Ricardo Triana, the coordinator of Colciencias’ Ideas for Change initiative, emphasized that these projects tried to involve the affected communities in the planning and realization of the projects.
“For the projects to work and be sustainable, the communities must take ownership of their problems and the planned solutions. We did not want to simply have scientific and state entities install tanks, filters, and wells with the communities involved in the process, as generally occurs,” Triana is reported as saying.
To date, the initiative has benefited some 1,000 in La Guajra alone.
Severe water problems
Despite the positive impact of these projects, the severity of the drought in Colombia’s northern region of La Guajira – exacerbating a long-existing water problem – has left hundreds of thousands of Colombians without reliable access to potable water.
With the Ideas for Change initiative, more than 166 communities responded to calls for project proposals. Only 10 were able to be implemented, leaving nearly 150 communities seeking solutions to their water problems.
La Guajira hosts one of the largest indigenous populations in the country, and also struggles with some of the most poverty-stricken communities in Colombia.
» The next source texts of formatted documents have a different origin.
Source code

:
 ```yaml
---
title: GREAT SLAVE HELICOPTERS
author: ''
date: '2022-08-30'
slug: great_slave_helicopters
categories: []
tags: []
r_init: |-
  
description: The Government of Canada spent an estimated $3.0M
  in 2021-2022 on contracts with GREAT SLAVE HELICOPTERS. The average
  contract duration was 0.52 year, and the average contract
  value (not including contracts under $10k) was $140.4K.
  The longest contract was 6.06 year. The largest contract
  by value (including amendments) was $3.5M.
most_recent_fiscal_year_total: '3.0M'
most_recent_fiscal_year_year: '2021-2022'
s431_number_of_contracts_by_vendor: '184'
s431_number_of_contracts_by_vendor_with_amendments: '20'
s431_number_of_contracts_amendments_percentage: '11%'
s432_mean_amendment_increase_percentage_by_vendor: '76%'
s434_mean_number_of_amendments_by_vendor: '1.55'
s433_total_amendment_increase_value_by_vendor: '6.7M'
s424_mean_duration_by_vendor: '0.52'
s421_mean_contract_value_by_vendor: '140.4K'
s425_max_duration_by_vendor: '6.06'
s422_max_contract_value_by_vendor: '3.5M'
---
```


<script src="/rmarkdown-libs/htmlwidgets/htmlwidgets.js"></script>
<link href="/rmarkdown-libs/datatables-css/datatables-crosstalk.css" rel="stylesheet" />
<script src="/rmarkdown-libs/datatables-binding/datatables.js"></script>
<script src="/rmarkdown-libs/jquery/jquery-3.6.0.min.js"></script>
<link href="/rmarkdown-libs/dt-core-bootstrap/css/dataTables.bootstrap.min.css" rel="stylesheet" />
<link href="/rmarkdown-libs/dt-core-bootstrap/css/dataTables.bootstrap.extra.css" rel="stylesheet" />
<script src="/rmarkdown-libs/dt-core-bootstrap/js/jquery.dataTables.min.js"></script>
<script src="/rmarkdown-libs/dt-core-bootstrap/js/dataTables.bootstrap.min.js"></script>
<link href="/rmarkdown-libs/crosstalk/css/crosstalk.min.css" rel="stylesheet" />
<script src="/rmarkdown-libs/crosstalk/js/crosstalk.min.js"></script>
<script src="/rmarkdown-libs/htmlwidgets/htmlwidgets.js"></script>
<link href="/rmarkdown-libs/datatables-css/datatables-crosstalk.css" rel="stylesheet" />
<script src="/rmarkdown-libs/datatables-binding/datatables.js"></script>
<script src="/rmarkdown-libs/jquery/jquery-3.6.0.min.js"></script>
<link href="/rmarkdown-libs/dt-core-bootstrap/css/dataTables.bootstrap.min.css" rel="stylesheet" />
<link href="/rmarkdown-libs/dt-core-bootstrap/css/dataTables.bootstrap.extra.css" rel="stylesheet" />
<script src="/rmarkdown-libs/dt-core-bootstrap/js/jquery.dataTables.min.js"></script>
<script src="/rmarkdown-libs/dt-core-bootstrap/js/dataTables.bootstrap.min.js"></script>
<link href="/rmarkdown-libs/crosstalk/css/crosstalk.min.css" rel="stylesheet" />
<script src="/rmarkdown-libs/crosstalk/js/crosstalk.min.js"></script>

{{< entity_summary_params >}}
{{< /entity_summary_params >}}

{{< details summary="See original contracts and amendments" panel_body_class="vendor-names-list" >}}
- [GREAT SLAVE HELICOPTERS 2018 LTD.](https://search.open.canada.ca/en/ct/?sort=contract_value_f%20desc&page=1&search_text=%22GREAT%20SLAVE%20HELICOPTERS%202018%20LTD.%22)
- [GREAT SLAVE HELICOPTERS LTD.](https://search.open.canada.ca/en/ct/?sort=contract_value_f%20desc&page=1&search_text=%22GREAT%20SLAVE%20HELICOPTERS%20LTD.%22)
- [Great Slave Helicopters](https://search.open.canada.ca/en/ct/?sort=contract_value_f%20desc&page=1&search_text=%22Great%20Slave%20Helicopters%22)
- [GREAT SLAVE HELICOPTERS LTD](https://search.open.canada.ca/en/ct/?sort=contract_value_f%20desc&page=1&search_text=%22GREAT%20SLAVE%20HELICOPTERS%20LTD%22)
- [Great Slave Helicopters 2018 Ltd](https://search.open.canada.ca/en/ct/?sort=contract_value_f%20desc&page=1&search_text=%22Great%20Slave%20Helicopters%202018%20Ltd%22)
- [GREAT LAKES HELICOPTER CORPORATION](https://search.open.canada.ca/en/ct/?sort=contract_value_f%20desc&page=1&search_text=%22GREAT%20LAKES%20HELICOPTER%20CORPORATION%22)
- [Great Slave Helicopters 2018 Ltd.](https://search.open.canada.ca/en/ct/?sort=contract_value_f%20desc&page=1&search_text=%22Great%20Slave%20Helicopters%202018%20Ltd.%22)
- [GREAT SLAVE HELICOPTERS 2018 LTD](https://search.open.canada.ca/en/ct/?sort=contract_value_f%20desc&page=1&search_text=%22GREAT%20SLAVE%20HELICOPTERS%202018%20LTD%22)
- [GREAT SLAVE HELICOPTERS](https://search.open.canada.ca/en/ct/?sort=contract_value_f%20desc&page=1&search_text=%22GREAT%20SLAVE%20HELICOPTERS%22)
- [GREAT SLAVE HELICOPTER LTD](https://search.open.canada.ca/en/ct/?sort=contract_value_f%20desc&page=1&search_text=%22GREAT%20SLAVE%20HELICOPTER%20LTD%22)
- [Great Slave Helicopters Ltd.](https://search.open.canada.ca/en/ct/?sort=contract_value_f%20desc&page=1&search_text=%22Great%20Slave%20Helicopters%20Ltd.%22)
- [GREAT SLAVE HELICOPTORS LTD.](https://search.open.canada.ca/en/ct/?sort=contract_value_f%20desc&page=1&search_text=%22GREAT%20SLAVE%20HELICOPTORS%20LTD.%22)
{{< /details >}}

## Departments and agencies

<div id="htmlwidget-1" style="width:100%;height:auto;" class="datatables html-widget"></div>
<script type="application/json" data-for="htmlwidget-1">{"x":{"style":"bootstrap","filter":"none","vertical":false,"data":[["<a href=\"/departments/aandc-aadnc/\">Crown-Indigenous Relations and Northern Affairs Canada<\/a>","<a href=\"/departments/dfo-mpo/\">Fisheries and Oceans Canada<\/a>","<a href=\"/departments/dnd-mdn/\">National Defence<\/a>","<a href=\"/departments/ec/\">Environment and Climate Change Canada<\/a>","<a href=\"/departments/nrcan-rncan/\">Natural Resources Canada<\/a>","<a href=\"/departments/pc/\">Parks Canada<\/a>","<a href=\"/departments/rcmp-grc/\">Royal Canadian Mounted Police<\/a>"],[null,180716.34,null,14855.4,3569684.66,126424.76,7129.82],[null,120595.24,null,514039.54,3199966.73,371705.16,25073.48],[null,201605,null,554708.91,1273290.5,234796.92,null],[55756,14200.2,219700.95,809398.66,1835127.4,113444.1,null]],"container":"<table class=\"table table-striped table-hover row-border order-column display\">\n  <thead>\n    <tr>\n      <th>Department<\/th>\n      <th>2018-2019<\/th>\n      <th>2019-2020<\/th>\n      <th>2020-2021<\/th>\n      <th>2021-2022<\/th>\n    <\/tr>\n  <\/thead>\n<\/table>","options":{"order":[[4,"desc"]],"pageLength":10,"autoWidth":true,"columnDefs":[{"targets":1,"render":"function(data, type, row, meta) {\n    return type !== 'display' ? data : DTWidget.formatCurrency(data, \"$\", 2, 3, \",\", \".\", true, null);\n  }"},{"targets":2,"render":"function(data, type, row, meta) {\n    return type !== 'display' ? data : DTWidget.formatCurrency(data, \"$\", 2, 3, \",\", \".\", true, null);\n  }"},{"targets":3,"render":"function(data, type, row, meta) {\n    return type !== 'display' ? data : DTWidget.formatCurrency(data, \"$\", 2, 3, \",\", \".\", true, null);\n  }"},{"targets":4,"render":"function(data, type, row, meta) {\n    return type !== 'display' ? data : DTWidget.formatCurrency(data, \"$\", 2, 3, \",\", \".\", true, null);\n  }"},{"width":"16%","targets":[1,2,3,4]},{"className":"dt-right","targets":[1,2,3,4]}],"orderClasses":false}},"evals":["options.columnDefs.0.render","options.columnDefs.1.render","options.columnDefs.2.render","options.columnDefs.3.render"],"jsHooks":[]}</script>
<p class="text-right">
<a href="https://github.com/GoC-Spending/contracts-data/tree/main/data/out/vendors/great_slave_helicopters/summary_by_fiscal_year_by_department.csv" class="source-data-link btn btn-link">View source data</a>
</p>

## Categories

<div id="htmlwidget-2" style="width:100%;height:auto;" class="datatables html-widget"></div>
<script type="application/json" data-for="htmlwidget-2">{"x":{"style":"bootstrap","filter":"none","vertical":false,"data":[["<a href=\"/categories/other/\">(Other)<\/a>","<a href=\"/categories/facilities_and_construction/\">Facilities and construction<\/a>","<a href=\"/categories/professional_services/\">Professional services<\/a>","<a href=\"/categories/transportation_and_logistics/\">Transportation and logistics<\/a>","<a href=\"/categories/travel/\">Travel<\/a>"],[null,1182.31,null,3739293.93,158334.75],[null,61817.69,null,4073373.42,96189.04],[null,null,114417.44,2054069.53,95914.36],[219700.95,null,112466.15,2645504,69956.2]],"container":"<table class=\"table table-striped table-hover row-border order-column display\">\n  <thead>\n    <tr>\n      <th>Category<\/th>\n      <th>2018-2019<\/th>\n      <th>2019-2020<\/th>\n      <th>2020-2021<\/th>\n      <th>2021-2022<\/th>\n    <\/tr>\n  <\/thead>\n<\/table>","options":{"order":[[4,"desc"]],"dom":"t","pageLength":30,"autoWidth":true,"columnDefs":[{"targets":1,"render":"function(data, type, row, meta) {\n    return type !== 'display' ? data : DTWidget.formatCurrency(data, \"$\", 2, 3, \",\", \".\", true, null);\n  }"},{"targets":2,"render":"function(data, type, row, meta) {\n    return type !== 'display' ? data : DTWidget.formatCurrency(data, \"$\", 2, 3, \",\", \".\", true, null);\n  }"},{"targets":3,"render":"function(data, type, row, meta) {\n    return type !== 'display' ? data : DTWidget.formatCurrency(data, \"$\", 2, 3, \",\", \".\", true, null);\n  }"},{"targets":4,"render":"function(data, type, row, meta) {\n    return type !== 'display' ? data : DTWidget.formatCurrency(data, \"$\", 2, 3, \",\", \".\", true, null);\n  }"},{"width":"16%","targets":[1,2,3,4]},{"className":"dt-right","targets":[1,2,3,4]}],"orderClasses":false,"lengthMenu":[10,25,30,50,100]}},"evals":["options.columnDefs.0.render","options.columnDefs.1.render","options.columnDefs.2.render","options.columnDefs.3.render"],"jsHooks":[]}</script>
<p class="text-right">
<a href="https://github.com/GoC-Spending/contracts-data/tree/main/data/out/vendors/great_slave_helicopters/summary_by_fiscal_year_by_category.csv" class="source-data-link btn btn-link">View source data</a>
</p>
According to the World Food Program, more than half the population is impoverished.
In the last census, the population of Uribia, the northernmost municipality in La Guajira, counted 280,000 rural inhabitants living in arid desert land where accessing water is difficult.
At least 65% of the population of Manuare is located in rural zones where there are not clean water sources, Colombia’s Ombudsman reported earlier this year.
Wells built, but little water
One of the major problems with the water shortage in the region is not only the shortage of sanitary water deposits, but also the fact that many of the wells are empty despite being fully functional.
In Uribia, 350 wells were built, but only one one had water as a result of a complete lack of rainfall over the last three months, the Ombudsman reported.
The wells that do contain water are often found to be unsanitary, and children have become sick drinking water that has not yet been treated by their families.
The lack of clean drinking water leading to issues such as diarrhea and vomiting can quickly become deadly in malnourished children.According to Colombia’s official statistics agency, DANE, more than 3,000 children have died in La Guajira since 2008 due to hunger.
While there is a system of trucks that carry water to the affected communities, the vehicles take between four and seven hours to reach the rural villages and inhabitants, and are not able to provide for all.
Government corruption hindering progress
According to Colombian lawmaker Angela Robledo (Green Alliance), some $3 billion has been lost in La Guajira due to corruption in the last 12 years.
Speaking in the Senate, Robledeo said that the money “has been squandered on the road between the nation, the [State], the municipalities and some organizations and associations, co-opted by politicians with ties to paramilitarism and gasoline mafias.”
One specific instance of the type of corruption preventing the successful completion of water projects was reported recently in the district of Magdalena on the Atlantic coast. VICE News obtained documents from the Ombudsman showing that some $13 million had been allocated to the local government to improve water infrastructure.
Less than half of it was used, most of it being unaccounted for.
In 2007, the World Bank approved a $90 million loan for water infrastructure projects in La Guajira. The loan had to be extended in 2011, as the projects had not been implemented.
“We had to restructure the whole departmental water plan that we didn’t lose the bank loan, and we managed to extend it until 2015 because the total execution of the loan was supposed to have been finished in 2011,” Miguel Murgas, head of region’s water plan, told La Silla Vacia website.
Only two of 36 projects tied to the World Bank loan have been completed in the last seven years. Twenty have been started, thirteen of which have been suspended, according to La Silla Vacia.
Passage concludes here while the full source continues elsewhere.